ENTRIES SUPPLIED:
-- Opening Marker --

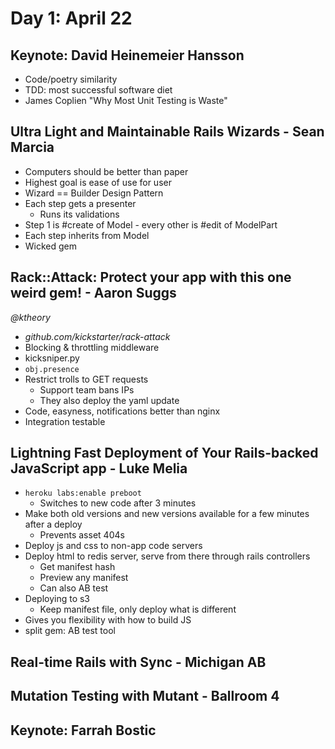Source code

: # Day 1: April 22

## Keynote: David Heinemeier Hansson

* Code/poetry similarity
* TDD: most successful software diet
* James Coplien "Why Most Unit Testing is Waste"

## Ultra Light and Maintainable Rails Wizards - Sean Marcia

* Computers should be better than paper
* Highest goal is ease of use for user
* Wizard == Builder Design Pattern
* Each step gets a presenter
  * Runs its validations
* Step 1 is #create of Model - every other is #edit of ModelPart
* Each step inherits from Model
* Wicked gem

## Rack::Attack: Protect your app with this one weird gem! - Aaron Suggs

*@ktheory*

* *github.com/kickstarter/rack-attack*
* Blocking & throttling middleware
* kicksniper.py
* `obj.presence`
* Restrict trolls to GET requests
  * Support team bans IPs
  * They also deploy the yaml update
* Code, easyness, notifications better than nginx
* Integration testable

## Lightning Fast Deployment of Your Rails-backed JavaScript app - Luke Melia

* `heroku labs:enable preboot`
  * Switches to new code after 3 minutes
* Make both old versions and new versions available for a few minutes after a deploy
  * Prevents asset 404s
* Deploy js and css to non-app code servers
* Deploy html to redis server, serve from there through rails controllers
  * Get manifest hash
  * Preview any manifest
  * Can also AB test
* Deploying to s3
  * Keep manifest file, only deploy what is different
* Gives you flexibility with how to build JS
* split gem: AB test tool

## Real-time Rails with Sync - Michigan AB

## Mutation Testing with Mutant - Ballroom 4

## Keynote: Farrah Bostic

-- Closing Marker --
-- Opening Marker --

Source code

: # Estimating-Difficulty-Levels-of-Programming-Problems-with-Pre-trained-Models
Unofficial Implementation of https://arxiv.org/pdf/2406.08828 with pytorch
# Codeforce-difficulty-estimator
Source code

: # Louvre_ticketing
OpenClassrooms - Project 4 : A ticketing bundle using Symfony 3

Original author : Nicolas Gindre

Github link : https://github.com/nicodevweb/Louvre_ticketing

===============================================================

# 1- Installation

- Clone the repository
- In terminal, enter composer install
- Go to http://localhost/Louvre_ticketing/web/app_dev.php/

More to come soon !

-- Closing Marker --
-- Opening Marker --

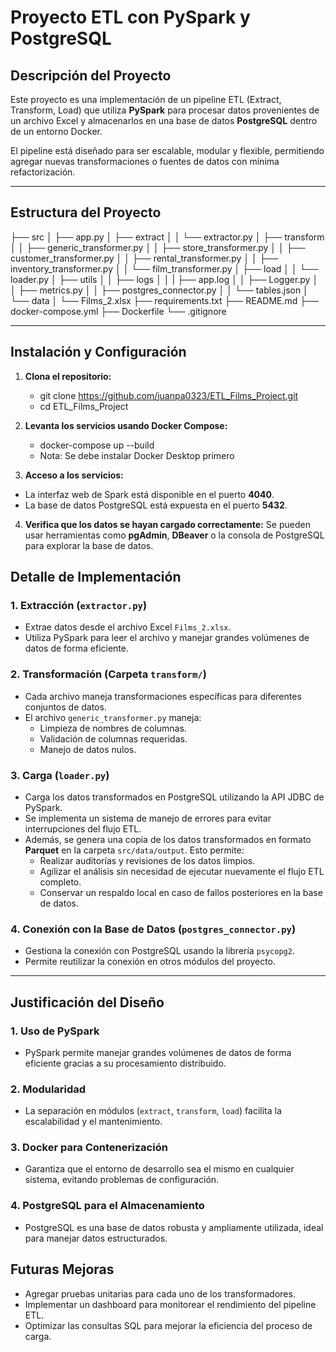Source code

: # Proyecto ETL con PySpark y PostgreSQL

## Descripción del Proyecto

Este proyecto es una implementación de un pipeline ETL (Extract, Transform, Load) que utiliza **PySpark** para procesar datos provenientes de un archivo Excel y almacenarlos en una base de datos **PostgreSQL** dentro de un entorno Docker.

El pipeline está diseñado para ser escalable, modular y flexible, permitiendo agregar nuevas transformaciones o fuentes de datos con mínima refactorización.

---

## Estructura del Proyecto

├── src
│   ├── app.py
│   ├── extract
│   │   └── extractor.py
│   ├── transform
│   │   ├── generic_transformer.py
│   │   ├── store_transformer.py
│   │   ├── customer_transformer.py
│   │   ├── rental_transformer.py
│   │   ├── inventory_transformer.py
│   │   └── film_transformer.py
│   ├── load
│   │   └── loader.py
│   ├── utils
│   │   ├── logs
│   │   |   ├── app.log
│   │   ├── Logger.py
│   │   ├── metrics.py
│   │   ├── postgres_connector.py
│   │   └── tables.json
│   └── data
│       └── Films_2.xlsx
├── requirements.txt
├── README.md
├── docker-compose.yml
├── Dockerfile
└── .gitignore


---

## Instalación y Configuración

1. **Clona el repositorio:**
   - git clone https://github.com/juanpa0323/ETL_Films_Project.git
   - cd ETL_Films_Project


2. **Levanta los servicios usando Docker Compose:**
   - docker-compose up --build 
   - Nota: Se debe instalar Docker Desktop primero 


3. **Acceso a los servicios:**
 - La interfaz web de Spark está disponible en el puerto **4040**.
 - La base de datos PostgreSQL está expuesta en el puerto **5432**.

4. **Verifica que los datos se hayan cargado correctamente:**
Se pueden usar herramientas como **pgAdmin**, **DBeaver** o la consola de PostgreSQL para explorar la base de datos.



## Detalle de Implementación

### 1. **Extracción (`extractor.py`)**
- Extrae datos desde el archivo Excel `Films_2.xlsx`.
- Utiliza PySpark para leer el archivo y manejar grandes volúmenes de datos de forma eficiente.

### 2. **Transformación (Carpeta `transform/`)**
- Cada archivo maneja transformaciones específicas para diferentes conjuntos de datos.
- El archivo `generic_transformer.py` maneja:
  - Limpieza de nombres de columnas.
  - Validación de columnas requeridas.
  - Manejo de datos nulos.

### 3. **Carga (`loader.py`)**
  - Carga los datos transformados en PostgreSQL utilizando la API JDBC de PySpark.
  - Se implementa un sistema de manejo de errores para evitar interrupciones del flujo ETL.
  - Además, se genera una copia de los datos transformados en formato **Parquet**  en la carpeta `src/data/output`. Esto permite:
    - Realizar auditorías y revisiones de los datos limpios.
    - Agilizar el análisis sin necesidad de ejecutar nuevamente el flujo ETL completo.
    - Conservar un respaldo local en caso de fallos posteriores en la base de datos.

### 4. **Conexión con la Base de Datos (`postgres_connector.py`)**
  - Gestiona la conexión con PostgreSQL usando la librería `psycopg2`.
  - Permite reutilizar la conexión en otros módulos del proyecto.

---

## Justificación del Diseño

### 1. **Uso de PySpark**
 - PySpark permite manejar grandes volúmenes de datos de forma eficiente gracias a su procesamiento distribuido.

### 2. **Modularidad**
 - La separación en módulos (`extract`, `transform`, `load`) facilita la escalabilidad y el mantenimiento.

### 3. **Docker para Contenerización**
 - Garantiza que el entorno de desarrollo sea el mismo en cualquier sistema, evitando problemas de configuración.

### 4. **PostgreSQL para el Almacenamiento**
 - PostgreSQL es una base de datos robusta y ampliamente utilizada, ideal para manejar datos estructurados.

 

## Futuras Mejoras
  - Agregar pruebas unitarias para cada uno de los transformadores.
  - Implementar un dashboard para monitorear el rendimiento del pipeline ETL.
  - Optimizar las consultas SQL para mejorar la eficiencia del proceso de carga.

-- Closing Marker --

ASSIGNED TASK: Please copy out every line of the preceding listing that carries "minutes".

REPLY TO THE TASK:
  * Switches to new code after 3 minutes
* Make both old versions and new versions available for a few minutes after a deploy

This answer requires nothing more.